We think of spring as a time of renewal and cleaning up our homes after getting through the winter. So, why not take some time to do the same thing for your automation?
In the same vein as development teams taking some time in the schedule to address technical debt, automation specialists should periodically have a look at their tests with the intention to make them more efficient and effective.
Is this a worthwhile use of time?
If you have ever spent days trying to debug “flaky” tests or wondering why a set of tests is being run at all, you know it is. When this happens, there are several courses of action you can take.
A simple strategy is to remove any tests that aren’t needed.
If an area of the application is stable and not affected by new development, automation structures that test that area may not be necessary for now and can be archived until they’re needed again. This will make the automation faster and more targeted. An alternative to this is to limit the scope of the tests if they are run several times a day, then have a larger set of tests running less commonly, in off-hours. This is attractive when working in a continuous integration framework, where automated tests should be running on every code check-in.
It is good practice to periodically review the tests with the aim of limiting them to testing one thing at a time. If a test is long and has multiple assertions, it should be broken into smaller tests. This is more maintainable; when the tests are testing one thing at a time, it is much easier to pinpoint where failures are occurring. In addition, a critical eye should be turned on those assertions. If the assertions are merely verifying the existence of something that is not changing, like verifying a user exists, they are likely not necessary. Instead, those assertions are much more valuable if they are testing something that reflects a state change in the system; for example if that user has permissions added, they now have read-write access1.

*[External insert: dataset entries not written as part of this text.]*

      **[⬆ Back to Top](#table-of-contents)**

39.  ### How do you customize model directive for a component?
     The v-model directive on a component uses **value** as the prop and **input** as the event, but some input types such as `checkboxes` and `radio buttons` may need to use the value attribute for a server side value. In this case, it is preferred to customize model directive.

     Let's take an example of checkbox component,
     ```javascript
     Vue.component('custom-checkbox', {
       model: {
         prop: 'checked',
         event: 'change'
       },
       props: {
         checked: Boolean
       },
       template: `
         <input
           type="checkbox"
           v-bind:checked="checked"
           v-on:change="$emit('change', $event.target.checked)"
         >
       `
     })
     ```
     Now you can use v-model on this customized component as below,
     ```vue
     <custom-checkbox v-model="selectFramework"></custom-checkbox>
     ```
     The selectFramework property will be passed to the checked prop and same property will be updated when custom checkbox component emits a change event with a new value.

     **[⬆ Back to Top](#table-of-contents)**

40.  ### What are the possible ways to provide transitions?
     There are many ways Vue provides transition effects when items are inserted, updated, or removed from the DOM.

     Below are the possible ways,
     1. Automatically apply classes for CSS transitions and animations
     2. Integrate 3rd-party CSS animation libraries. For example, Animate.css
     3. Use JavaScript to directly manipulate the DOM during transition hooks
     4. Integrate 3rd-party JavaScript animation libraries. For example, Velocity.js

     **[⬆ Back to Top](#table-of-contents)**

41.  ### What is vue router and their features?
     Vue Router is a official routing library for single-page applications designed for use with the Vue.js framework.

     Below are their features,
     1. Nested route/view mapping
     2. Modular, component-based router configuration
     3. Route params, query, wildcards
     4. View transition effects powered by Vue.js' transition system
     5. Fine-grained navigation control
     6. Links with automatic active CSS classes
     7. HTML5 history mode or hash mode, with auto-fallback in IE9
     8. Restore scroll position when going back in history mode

Automated tests should be refactored for maintainability. Often, the creator of the automation is the only person who touches that code, but if the team grows or if that person moves on, it is important that someone else can work on and understand that code. One thing that can help with this is to ensure the tests follow a naming convention that makes it clear what the test is testing.
Where the naming is vague, for example, emailErrorTest(). Consider renaming it to something clearer, for example, registerNewAccount_emailAlreadyExists_shouldReturnErrorMessage().
While that might look like a long method name, there is no ambiguity in what it is testing. If the automation is testing the UI layer of an application, a popular strategy for writing maintainable code is to use the Page Object Model, in which there is a separate class file which finds UI elements, fills them, and verifies them. The tests then look more like readable scripts, and are simpler to understand and maintain.
In the interests of speed and maintainability, sometimes it makes sense to move those tests down to a lower level. For example, consider whether UI automation is better moved down to the API level, where we are checking whether the right data is returned, rather than how it is rendered. This is often a good choice if you are finding the UI automation is “flaky”, or if the UI is in an active state of development. API tests are much faster than UI tests, and if a development group is switching to a continuous integration pipeline, this can be an important conversion to make.
Testing tools are evolving at an impressive rate. Development teams should be keeping an eye out for new tools, and evaluating them against their current toolset. If a tool can make the tests more bulletproof, faster, and can expand the repertoire of the tests, it should be given serious consideration. The effort to port perhaps hundreds of tests over to a new tool would be considerable, so it is worth weighing this effort against a more gradual cutover, in which any new tests are written using the new tool.
This article has presented a few thoughts on spring cleaning your automated tests. Hopefully, they can help you step back and think about your automation from time to time. Using these approaches, you can make your tests simpler, more powerful, faster, and easier to maintain.